Copy out the data word for word, without any of its pictures.
BEGIN TASK DATA
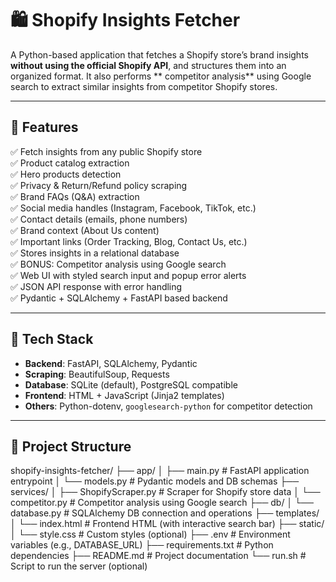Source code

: # 🛍️ Shopify Insights Fetcher

A Python-based application that fetches a Shopify store’s brand insights **without using the official Shopify API**, and structures them into an organized format. It also performs ** competitor analysis** using Google search to extract similar insights from competitor Shopify stores.

---

## 📌 Features

✅ Fetch insights from any public Shopify store  
✅ Product catalog extraction  
✅ Hero products detection  
✅ Privacy & Return/Refund policy scraping  
✅ Brand FAQs (Q&A) extraction  
✅ Social media handles (Instagram, Facebook, TikTok, etc.)  
✅ Contact details (emails, phone numbers)  
✅ Brand context (About Us content)  
✅ Important links (Order Tracking, Blog, Contact Us, etc.)  
✅ Stores insights in a relational database  
✅ BONUS: Competitor analysis using Google search  
✅ Web UI with styled search input and popup error alerts  
✅ JSON API response with error handling  
✅ Pydantic + SQLAlchemy + FastAPI based backend

---

## 🧰 Tech Stack

- **Backend**: FastAPI, SQLAlchemy, Pydantic
- **Scraping**: BeautifulSoup, Requests
- **Database**: SQLite (default), PostgreSQL compatible
- **Frontend**: HTML + JavaScript (Jinja2 templates)
- **Others**: Python-dotenv, `googlesearch-python` for competitor detection

---

## 📂 Project Structure
shopify-insights-fetcher/
├── app/
│ ├── main.py # FastAPI application entrypoint
│ └── models.py # Pydantic models and DB schemas
├── services/
│ ├── ShopifyScraper.py # Scraper for Shopify store data
│ └── competitor.py # Competitor analysis using Google search
├── db/
│ └── database.py # SQLAlchemy DB connection and operations
├── templates/
│ └── index.html # Frontend HTML (with interactive search bar)
├── static/
│ └── style.css # Custom styles (optional)
├── .env # Environment variables (e.g., DATABASE_URL)
├── requirements.txt # Python dependencies
├── README.md # Project documentation
└── run.sh # Script to run the server (optional)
END TASK DATA
### ANSWER TO THIS EXERCISE
Source code

: # 🛍️ Shopify Insights Fetcher

A Python-based application that fetches a Shopify store’s brand insights **without using the official Shopify API**, and structures them into an organized format. It also performs ** competitor analysis** using Google search to extract similar insights from competitor Shopify stores.

---

## 📌 Features

✅ Fetch insights from any public Shopify store  
✅ Product catalog extraction  
✅ Hero products detection  
✅ Privacy & Return/Refund policy scraping  
✅ Brand FAQs (Q&A) extraction  
✅ Social media handles (Instagram, Facebook, TikTok, etc.)  
✅ Contact details (emails, phone numbers)  
✅ Brand context (About Us content)  
✅ Important links (Order Tracking, Blog, Contact Us, etc.)  
✅ Stores insights in a relational database  
✅ BONUS: Competitor analysis using Google search  
✅ Web UI with styled search input and popup error alerts  
✅ JSON API response with error handling  
✅ Pydantic + SQLAlchemy + FastAPI based backend

---

## 🧰 Tech Stack

- **Backend**: FastAPI, SQLAlchemy, Pydantic
- **Scraping**: BeautifulSoup, Requests
- **Database**: SQLite (default), PostgreSQL compatible
- **Frontend**: HTML + JavaScript (Jinja2 templates)
- **Others**: Python-dotenv, `googlesearch-python` for competitor detection

---

## 📂 Project Structure
shopify-insights-fetcher/
├── app/
│ ├── main.py # FastAPI application entrypoint
│ └── models.py # Pydantic models and DB schemas
├── services/
│ ├── ShopifyScraper.py # Scraper for Shopify store data
│ └── competitor.py # Competitor analysis using Google search
├── db/
│ └── database.py # SQLAlchemy DB connection and operations
├── templates/
│ └── index.html # Frontend HTML (with interactive search bar)
├── static/
│ └── style.css # Custom styles (optional)
├── .env # Environment variables (e.g., DATABASE_URL)
├── requirements.txt # Python dependencies
├── README.md # Project documentation
└── run.sh # Script to run the server (optional)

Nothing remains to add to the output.